• _SUPPLIED DATA_
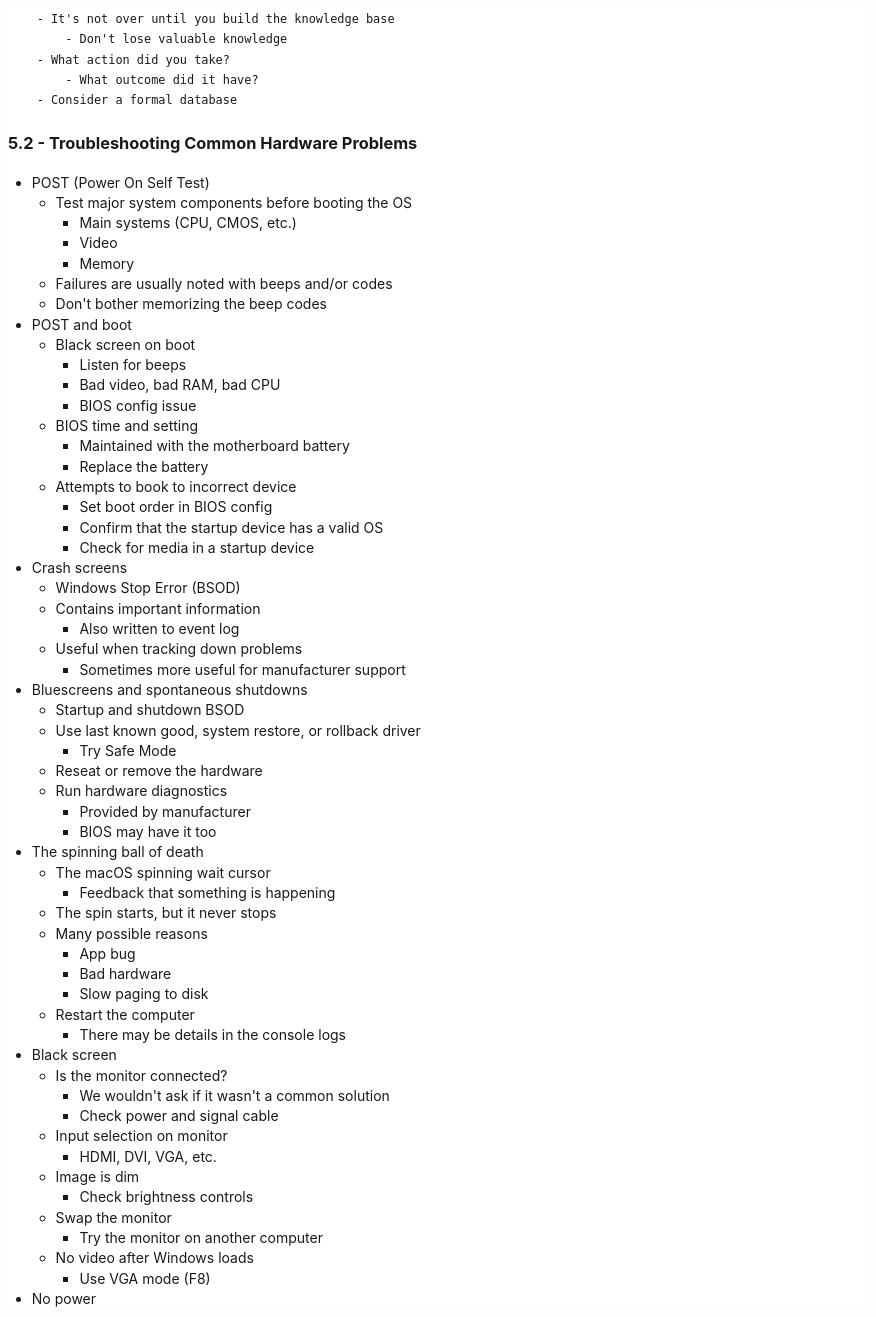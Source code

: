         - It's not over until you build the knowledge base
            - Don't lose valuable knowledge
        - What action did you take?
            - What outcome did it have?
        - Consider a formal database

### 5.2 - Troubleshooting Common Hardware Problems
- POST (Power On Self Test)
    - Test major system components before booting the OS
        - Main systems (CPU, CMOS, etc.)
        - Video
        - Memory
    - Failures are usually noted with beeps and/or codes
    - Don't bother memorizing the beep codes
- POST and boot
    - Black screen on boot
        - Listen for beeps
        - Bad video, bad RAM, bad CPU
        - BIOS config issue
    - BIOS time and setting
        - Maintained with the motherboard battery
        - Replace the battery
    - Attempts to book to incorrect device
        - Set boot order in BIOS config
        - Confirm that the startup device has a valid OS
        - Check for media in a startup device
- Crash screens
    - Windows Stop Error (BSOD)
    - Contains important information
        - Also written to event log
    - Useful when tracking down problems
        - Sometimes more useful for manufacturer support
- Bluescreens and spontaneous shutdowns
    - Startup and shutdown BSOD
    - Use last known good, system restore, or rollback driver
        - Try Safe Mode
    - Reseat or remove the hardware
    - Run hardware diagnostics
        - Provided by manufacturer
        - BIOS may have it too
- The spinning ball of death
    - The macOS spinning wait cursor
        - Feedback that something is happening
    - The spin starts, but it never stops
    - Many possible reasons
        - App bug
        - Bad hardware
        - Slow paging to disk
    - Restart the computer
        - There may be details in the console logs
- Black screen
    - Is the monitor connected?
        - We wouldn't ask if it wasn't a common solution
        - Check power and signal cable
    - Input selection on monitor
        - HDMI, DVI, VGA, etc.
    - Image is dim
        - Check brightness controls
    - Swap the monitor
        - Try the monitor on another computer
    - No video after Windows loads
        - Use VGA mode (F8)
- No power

• _WHAT YOU SHOULD DO_
Write out the listing again word for word, but without its pictures.

• _OUTPUT BELOW_
Source code

:         - It's not over until you build the knowledge base
            - Don't lose valuable knowledge
        - What action did you take?
            - What outcome did it have?
        - Consider a formal database

### 5.2 - Troubleshooting Common Hardware Problems
- POST (Power On Self Test)
    - Test major system components before booting the OS
        - Main systems (CPU, CMOS, etc.)
        - Video
        - Memory
    - Failures are usually noted with beeps and/or codes
    - Don't bother memorizing the beep codes
- POST and boot
    - Black screen on boot
        - Listen for beeps
        - Bad video, bad RAM, bad CPU
        - BIOS config issue
    - BIOS time and setting
        - Maintained with the motherboard battery
        - Replace the battery
    - Attempts to book to incorrect device
        - Set boot order in BIOS config
        - Confirm that the startup device has a valid OS
        - Check for media in a startup device
- Crash screens
    - Windows Stop Error (BSOD)
    - Contains important information
        - Also written to event log
    - Useful when tracking down problems
        - Sometimes more useful for manufacturer support
- Bluescreens and spontaneous shutdowns
    - Startup and shutdown BSOD
    - Use last known good, system restore, or rollback driver
        - Try Safe Mode
    - Reseat or remove the hardware
    - Run hardware diagnostics
        - Provided by manufacturer
        - BIOS may have it too
- The spinning ball of death
    - The macOS spinning wait cursor
        - Feedback that something is happening
    - The spin starts, but it never stops
    - Many possible reasons
        - App bug
        - Bad hardware
        - Slow paging to disk
    - Restart the computer
        - There may be details in the console logs
- Black screen
    - Is the monitor connected?
        - We wouldn't ask if it wasn't a common solution
        - Check power and signal cable
    - Input selection on monitor
        - HDMI, DVI, VGA, etc.
    - Image is dim
        - Check brightness controls
    - Swap the monitor
        - Try the monitor on another computer
    - No video after Windows loads
        - Use VGA mode (F8)
- No power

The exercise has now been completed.